In November 2025, Dan Perrault and Tony Yacenda were revealed as the writers, executive producers, and showrunners of the mockumentary series, presented as a true crime docuseries hosted by Olsen. It follows Olsen and other Daily Planet reporters as they investigate cases involving supervillains, focusing on Grodd in the first season. Gunn and Peter Safran were attached as executive producers for DC Studios, with Warner Bros. Television also producing, and DC Studios executive Galen Vaisman overseeing the production. The series was reportedly titled DC Crime, but Gunn debunked that shortly after, later stating that it had never been referred to under this title. Perrault said in March 2026 that they were deliberating various titles; one of these potential titles was reported to be American Villain. In June, Gunn described the series as focusing on both Olsen and Grodd, which he clarified was its focus since he and Safran first pitched it, along with fellow DCU series Lanterns (2026–present), to Warner Bros. Discovery before they started working at DC Studios.

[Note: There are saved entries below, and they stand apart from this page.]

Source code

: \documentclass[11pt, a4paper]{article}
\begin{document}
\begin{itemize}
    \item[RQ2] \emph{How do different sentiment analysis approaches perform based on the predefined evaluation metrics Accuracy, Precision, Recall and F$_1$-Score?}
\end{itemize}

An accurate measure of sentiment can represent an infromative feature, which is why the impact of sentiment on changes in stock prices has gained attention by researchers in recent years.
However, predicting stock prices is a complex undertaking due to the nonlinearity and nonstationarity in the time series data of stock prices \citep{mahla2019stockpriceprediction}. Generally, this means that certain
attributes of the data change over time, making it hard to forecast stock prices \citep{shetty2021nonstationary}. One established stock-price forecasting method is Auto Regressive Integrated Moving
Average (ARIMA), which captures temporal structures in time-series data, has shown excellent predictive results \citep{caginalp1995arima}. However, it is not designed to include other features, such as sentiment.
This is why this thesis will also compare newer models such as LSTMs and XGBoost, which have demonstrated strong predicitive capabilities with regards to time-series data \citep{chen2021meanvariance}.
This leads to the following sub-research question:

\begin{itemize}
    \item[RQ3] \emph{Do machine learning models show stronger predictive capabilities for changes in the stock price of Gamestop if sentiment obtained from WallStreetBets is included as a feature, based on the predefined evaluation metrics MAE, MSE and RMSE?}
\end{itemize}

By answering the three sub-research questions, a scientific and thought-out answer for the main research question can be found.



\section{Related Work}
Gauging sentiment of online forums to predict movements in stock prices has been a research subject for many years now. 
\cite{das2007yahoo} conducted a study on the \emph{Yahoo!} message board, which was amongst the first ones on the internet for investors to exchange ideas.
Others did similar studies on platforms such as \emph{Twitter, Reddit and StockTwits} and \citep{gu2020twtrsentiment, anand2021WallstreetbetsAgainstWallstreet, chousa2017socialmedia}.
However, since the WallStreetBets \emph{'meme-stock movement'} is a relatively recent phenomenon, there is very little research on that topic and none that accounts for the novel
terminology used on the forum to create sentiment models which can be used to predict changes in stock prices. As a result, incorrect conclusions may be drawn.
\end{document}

The series, titled The People v. Gorilla Grodd, received a formal greenlight and straight-to-series order from HBO Max in late August. It was set to consist of eight half-hour episodes directed by Yacenda and focus on Olsen and his fellow reporters investigating whether Grodd was wrongfully convicted of murdering his father, the king of Gorilla City. Gunn and Safran were interested in further exploring the Daily Planet characters following their work on Superman and intended for the series to explore the "darker and funnier" parts of the DCU through the criminal justice system in Metropolis. Perrault and Yacenda wanted to make it "less like an entry into the DCU and more like an artifact from it". Gunn described it as DC Studios's "first foray into the true crime genre" and shared an in-universe Daily Planet press release announcing the documentary series. Wesley Stenzel at Entertainment Weekly felt the combination of the true crime and comedy genres made sense given Perrault and Yacenda's work on the Netflix mockumentary series American Vandal (2017–2018). The People v. Gorilla Grodd is primarily set after the events of the DCU film Man of Tomorrow (2027), with various other time periods also depicted.

=== Casting ===
With the series announcement, Skyler Gisondo was confirmed to reprise his role as Jimmy Olsen, with Gorilla Grodd also appearing. Other reporters from the Daily Planet–outside of Lois Lane and Clark Kent–were expected to appear. Jimmy Tatro entered negotiations in early July 2026 to portray Grodd, after previously starring in American Vandal, and he was cast a week later. Mary Holland was cast as Sandra, the series's female lead, in early August. Casting was finalized ahead of the series order later that month, when Eduardo Franco, Arian Moayed, Perrault, Andrew Leeds, and Tim Baltz were announced as cast in undisclosed roles. They were set to join additional supporting cast members from Superman who were reprising their roles: Wendell Pierce as the Daily Planet editor-in-chief Perry White, Beck Bennett as Daily Planet reporter Steve Lombard, and Mikaela Hoover as Daily Planet columnist Cat Grant. In September, Sara Gilbert joined the cast as a journalist.

=== Filming ===
In June 2026, Gunn and Safran stated that filming for the series would start later that year. Yacenda is set to direct all eight episodes. In early September, filming commenced at the Georgia Institute of Technology in Atlanta, to stand-in for Metropolis University.

== Release ==
The People v. Gorilla Grodd is set to be released on the streaming service HBO Max and will consist of eight episodes. It is expected to be released after the DCU film Man of Tomorrow, which is scheduled for release in July 2027, as part of the DCU's Chapter One: Gods and Monsters slate.